Question

If A =\(\begin{bmatrix}   2-k & 2 \\     1 & 3-k \end{bmatrix}\) is a singular matrix, then the value of 5k - k² is equal to

• A. -4
• B. 4
• C. 6
• D. -6

Hint:

When solving problems involving singular matrices, remember that a matrix is singular if and only if its determinant is zero. To find the determinant, use the formula for a 2x2 matrix: \( \text{det}(A) = ad - bc \), where \( A = \begin{bmatrix} a & b \\ c & d \end{bmatrix} \). This helps simplify the problem when solving for unknowns like \( k \) in this case.

Answer 1

The Correct Option is B

The correct answer is (B) : 4.

Answer 2

The correct answer is: (B) 4.

We are given that the matrix \( A \) is singular. The matrix \( A \) is given by:

\( A = \begin{bmatrix} 2 - k & 2 \\ 1 & 3 - k \end{bmatrix} \)

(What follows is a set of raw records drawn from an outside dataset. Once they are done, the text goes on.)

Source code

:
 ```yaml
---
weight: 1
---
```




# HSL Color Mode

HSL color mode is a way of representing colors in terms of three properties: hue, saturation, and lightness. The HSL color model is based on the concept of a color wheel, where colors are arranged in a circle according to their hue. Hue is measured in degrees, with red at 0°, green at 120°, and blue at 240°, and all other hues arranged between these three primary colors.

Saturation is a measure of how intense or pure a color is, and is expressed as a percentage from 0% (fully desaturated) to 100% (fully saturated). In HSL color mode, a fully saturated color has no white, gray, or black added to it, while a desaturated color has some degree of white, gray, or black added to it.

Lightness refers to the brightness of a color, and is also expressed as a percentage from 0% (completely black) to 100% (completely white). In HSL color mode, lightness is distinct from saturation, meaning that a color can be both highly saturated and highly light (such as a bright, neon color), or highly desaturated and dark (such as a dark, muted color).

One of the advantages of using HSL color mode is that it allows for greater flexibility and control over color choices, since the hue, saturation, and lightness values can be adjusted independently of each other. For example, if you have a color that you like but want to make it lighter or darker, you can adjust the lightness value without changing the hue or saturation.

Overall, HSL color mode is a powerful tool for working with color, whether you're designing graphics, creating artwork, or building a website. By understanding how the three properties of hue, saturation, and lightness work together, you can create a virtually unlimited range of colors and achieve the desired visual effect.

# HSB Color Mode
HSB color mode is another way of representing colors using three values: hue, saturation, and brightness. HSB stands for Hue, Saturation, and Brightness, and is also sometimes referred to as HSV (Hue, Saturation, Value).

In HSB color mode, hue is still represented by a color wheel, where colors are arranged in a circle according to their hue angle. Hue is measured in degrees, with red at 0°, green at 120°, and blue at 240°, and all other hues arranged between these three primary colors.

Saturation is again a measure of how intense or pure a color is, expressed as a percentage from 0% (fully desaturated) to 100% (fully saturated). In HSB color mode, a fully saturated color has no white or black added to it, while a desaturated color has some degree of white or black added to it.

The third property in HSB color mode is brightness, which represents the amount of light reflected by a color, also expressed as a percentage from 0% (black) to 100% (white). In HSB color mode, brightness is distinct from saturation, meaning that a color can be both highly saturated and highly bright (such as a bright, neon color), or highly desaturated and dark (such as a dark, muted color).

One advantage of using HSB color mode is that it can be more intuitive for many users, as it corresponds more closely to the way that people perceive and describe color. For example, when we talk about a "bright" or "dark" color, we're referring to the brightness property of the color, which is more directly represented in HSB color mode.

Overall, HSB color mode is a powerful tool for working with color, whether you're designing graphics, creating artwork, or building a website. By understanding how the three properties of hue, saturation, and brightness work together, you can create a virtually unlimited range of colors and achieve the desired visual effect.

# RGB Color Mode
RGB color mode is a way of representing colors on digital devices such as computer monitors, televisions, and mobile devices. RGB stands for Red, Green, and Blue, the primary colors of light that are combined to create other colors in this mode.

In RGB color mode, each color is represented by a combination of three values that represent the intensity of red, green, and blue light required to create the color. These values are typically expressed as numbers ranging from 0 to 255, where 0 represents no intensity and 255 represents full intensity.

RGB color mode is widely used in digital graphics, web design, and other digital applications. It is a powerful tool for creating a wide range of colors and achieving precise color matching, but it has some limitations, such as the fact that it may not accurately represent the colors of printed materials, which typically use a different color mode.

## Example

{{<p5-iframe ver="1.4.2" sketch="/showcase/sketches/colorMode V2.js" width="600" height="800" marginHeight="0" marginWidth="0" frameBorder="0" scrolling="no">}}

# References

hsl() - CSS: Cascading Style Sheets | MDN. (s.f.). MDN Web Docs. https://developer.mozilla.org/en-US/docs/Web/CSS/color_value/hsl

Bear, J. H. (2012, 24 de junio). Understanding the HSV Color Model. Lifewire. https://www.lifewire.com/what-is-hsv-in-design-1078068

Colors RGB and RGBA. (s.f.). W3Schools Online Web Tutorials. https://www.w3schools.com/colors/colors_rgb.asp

A matrix is singular if its determinant is zero. The determinant of matrix \( A \) is calculated as follows: \[ \text{det}(A) = (2 - k)(3 - k) - (2)(1) \] Expanding the terms: \[ \text{det}(A) = (2 - k)(3 - k) - 2 = 6 - 3k - 2k + k^2 - 2 = k^2 - 5k + 4 \] Since \( A \) is singular, we set the determinant equal to zero: \[ k^2 - 5k + 4 = 0 \] Solving this quadratic equation using the quadratic formula: \[ k = \frac{-(-5) \pm \sqrt{(-5)^2 - 4(1)(4)}}{2(1)} = \frac{5 \pm \sqrt{25 - 16}}{2} = \frac{5 \pm \sqrt{9}}{2} \] \[ k = \frac{5 \pm 3}{2} \] This gives two possible values for \( k \): \[ k = \frac{5 + 3}{2} = 4 \quad \text{or} \quad k = \frac{5 - 3}{2} = 1 \] Now, we are asked to find the value of \( 5k - k^2 \). Let's calculate this for both values of \( k \): - For \( k = 4 \): \[ 5k - k^2 = 5(4) - 4^2 = 20 - 16 = 4 \] - For \( k = 1 \): \[ 5k - k^2 = 5(1) - 1^2 = 5 - 1 = 4 \] In both cases, the value of \( 5k - k^2 \) is 4. Therefore, the correct answer is (B) 4.